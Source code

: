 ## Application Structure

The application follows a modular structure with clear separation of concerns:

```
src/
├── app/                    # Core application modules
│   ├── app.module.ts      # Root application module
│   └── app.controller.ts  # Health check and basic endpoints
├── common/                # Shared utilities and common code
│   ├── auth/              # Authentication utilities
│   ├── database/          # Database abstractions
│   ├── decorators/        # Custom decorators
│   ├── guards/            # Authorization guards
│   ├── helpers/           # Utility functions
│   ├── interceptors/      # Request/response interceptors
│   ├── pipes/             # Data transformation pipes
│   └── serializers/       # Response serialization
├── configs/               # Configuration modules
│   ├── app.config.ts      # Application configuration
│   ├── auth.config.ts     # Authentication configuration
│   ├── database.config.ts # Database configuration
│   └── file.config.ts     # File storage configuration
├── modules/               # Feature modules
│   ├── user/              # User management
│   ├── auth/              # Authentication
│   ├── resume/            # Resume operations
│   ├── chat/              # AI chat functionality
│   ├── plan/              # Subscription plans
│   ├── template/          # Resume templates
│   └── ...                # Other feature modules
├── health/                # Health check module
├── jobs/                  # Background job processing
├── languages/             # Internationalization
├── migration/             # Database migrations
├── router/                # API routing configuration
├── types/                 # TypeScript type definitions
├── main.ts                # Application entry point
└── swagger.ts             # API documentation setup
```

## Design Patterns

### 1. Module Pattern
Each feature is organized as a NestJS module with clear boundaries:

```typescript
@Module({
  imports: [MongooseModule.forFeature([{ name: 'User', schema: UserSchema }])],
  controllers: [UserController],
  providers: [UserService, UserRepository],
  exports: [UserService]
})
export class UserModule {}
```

________

> **What this task involves**:
What lines in the entries above include the string "code"? Return each one.

> **Answer box**:
Source code
├── common/                # Shared utilities and common code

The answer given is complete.